Benjamin Stora rappelle que la crise entre la France et l’Algérie, bien que ponctuée de phases de réchauffement, reste marquée par une histoire longue de 132 ans de colonisation. Il insiste sur le fait qu’« on ne peut pas régler par un seul discours, par un seul geste, des rapports qui ont duré 132 ans ». À ses yeux, la crise entre la France et l’Algérie n’est pas seulement politique ou diplomatique, mais elle est aussi profondément mémorielle, enracinée dans un passé douloureux qui ressurgit régulièrement. « Il est évident qu’il y a (…) des batailles politiques, où chacun (…) trouve un peu son compte (…) en entretenant la flamme d’une mémoire douloureuse », affirme-t-il, dénonçant une instrumentalisation politique de cette mémoire des deux côtés de la Méditerranée.

L’historien évoque également les responsabilités partagées dans cette situation. Du côté français, il cite notamment des figures politiques comme Bruno Retailleau, dont la campagne à la présidence du parti Les Républicains a été marquée par des discours appelant à l’« extrême fermeté » vis-à-vis d’Alger. Du côté algérien, il souligne que certaines personnalités appellent à une rupture complète des liens avec la France, même si elles ne représentent pas une majorité. Il estime que « cette fois, c’est totalement inédit », car la crise « s’installe dans la durée », contrairement aux crises antérieures souvent ponctuelles.

Le cœur de sa proposition repose sur la poursuite du travail de mémoire.
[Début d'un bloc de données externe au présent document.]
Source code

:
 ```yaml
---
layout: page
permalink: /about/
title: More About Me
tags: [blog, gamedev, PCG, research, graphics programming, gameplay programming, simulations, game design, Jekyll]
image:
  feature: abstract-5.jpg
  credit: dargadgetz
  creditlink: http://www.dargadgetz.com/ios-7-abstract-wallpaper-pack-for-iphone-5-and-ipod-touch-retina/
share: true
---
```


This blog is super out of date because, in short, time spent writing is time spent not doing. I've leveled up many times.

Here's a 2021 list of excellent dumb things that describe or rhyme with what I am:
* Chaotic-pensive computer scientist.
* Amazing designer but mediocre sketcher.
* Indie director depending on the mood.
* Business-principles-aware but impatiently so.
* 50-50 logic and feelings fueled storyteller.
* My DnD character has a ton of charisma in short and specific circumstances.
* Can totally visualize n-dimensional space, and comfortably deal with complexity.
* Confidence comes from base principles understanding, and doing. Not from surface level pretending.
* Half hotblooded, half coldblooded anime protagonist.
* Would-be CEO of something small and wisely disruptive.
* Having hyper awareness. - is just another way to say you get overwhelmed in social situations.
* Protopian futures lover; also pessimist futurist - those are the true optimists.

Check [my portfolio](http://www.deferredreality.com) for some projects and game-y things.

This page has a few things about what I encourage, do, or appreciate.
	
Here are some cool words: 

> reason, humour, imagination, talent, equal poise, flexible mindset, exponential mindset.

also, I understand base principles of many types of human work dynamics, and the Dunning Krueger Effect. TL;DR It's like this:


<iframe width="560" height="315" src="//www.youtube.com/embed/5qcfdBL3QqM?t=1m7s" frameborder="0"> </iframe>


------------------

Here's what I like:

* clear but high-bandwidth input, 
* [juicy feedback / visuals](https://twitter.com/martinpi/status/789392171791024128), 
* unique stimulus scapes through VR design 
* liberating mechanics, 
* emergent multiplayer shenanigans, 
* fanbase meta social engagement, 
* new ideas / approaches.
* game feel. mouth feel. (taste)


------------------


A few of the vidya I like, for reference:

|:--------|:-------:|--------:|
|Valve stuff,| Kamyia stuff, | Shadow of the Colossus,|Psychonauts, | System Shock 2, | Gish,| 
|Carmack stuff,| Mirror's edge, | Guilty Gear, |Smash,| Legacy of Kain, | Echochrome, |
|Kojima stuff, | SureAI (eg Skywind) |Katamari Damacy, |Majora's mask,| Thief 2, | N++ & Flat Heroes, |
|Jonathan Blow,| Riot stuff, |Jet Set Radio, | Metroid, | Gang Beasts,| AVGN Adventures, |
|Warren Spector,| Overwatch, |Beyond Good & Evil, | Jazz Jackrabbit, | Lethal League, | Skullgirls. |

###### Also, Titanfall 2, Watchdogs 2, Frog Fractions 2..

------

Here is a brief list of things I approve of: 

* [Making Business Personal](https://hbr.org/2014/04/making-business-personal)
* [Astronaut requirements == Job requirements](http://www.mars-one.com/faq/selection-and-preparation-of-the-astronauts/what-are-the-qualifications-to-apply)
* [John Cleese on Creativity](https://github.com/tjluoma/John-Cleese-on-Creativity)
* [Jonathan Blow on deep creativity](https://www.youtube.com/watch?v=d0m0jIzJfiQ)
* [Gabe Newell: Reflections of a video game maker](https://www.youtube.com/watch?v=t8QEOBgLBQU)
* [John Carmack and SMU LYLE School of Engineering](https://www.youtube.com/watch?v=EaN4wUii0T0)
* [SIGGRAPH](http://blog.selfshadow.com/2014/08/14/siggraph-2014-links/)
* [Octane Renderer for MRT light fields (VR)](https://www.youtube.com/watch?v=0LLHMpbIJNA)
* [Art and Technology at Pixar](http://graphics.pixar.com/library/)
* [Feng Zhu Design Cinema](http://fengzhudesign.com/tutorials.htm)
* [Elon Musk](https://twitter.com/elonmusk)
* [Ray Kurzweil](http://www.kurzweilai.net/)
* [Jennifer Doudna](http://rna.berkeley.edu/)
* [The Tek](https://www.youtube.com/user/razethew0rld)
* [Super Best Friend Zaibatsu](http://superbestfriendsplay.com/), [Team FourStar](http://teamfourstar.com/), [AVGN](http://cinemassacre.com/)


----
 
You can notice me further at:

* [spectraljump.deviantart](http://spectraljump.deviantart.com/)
Il rappelle les reconnaissances déjà opérées par l’État français, comme l’assassinat de figures historiques telles que Maurice Audin, Ali Boumendjel ou Larbi Ben M’hidi. Cependant, il souligne que ces reconnaissances demeurent insuffisantes : « Il faudrait des gestes forts, notamment sur la question du XIXe siècle ». À son sens, ce travail de mémoire ne peut être un simple substitut à une politique claire. « Envisager la possibilité de gestes mémoriels \[pour sortir de cette crise], ce serait une sorte de substitut à une reprise de lien politique », explique-t-il, avant de pointer l’importance cruciale de la circulation des personnes entre la France et l’Algérie. « À mon sens, le point le plus important va être le problème de la circulation des personnes entre les deux rives de la Méditerranée », ajoute-t-il.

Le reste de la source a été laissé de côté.